* The problem: Among the lines below, take the one holding "- Improved AI target finding", the one holding "- Reworked Cloud City Map", and all lines between them. Set them down exactly.

* Recorded data:

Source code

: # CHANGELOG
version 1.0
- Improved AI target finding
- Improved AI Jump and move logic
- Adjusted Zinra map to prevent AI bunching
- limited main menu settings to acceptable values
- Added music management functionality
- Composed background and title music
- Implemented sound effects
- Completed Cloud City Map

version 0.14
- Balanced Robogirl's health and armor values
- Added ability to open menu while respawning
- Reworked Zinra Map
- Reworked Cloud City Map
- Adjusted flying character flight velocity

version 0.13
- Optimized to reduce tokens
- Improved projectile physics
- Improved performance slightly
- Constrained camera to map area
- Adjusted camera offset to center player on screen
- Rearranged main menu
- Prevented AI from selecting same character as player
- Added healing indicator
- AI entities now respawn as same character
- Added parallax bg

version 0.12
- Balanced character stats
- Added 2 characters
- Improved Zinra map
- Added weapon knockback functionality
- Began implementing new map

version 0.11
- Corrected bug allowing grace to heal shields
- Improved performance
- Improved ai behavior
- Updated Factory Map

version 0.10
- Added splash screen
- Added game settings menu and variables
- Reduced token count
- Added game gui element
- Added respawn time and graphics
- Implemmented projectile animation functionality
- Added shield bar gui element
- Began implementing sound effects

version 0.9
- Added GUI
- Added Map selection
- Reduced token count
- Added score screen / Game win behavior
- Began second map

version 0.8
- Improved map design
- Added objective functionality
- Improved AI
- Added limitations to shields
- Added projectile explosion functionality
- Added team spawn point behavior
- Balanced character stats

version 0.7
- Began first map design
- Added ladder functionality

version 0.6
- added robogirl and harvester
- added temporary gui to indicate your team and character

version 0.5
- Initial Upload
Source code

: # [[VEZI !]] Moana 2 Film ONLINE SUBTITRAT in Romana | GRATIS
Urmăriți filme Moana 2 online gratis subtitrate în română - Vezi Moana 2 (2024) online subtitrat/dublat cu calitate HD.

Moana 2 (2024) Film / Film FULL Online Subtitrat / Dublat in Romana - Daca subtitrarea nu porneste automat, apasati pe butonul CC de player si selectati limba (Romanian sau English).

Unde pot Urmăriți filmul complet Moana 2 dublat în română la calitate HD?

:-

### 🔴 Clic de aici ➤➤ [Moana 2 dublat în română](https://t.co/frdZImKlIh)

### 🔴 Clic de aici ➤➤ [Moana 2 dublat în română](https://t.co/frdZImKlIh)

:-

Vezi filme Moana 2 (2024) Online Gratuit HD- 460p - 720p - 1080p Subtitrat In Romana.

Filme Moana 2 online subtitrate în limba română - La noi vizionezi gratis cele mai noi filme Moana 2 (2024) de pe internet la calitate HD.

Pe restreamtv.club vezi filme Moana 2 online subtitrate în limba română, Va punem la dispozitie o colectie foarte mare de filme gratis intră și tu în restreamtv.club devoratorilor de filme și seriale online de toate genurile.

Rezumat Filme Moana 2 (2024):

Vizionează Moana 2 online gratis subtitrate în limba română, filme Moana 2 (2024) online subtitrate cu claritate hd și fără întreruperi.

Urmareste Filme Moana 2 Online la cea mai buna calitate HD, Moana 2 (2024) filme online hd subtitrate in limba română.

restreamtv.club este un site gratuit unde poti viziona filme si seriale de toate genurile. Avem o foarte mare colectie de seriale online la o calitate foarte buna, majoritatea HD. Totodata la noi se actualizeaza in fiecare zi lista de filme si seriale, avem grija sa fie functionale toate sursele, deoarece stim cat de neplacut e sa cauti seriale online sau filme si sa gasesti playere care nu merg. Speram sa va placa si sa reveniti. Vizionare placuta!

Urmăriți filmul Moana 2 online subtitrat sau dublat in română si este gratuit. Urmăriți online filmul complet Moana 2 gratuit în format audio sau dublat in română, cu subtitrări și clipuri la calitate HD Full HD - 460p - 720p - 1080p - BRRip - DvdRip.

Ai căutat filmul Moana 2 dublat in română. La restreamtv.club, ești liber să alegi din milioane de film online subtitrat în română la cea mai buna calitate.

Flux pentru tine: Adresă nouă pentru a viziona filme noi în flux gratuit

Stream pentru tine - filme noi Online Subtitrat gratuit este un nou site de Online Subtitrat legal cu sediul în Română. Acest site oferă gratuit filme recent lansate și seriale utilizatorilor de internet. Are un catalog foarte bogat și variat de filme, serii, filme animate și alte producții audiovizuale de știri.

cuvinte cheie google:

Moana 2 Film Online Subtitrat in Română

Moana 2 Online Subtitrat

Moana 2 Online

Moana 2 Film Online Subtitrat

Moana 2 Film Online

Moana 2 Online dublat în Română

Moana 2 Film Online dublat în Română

* Response to this exercise:
- Improved AI target finding
- Improved AI Jump and move logic
- Adjusted Zinra map to prevent AI bunching
- limited main menu settings to acceptable values
- Added music management functionality
- Composed background and title music
- Implemented sound effects
- Completed Cloud City Map

version 0.14
- Balanced Robogirl's health and armor values
- Added ability to open menu while respawning
- Reworked Zinra Map
- Reworked Cloud City Map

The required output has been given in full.